What the task asks
Among the lines of the entries below, count those containing the word "data" and answer with the number only.
----------
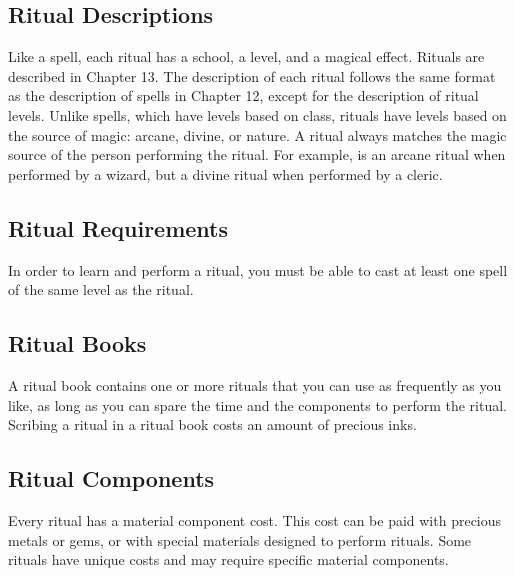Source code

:     \subsection{Ritual Descriptions}
        \par Like a spell, each ritual has a school, a level, and a magical effect. Rituals are described in Chapter 13. The description of each ritual follows the same format as the description of spells in Chapter 12, except for the description of ritual levels. Unlike spells, which have levels based on class, rituals have levels based on the source of magic: arcane, divine, or nature. A ritual always matches the magic source of the person performing the ritual. For example,  is an arcane ritual when performed by a wizard, but a divine ritual when performed by a cleric.
    \subsection{Ritual Requirements} In order to learn and perform a ritual, you must be able to cast at least one spell of the same level as the ritual.
    \subsection{Ritual Books}
        A ritual book contains one or more rituals that you can use as frequently as you like, as long as you can spare the time and the components to perform the ritual. Scribing a ritual in a ritual book costs an amount of precious inks.
    \subsection{Ritual Components}
        Every ritual has a material component cost. This cost can be paid with precious metals or gems, or with special materials designed to perform rituals. Some rituals have unique costs and may require specific material components.
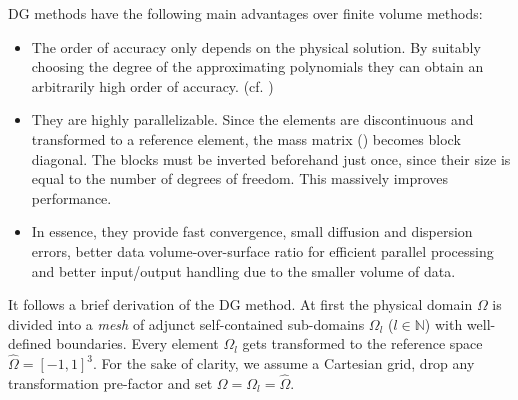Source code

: DG methods have the following main advantages over finite volume methods:
\begin{itemize}
\item The order of accuracy only depends on the physical solution. By suitably
choosing the degree of the approximating polynomials they can obtain an
arbitrarily high order of accuracy. (cf. \cite{yu2013accuracy})

\item They are highly parallelizable. Since the elements are discontinuous and
transformed to a reference element, the mass matrix () becomes
block diagonal. The blocks must be inverted beforehand just once, since their
size is equal to the number of degrees of freedom. This massively improves
performance.



\item In essence, they provide fast convergence, small diffusion and dispersion
errors, better data volume-over-surface ratio for efficient parallel processing
and better input/output handling due to the smaller volume of data.
\end{itemize}


It follows a brief derivation of the DG method.  At first the physical domain
$\Omega$ is divided into a \emph{mesh} of adjunct self-contained sub-domains
$\Omega_l$ ($l \in \mathbb{N}$) with well-defined boundaries. Every
element $\Omega_l$ gets transformed to the reference space $\hat{\Omega} =
[-1,1]^3$. For the sake of clarity, we assume a Cartesian grid, drop any
transformation pre-factor and set $\Omega = \Omega_l = \hat{\Omega}$.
----------
Exercise response
2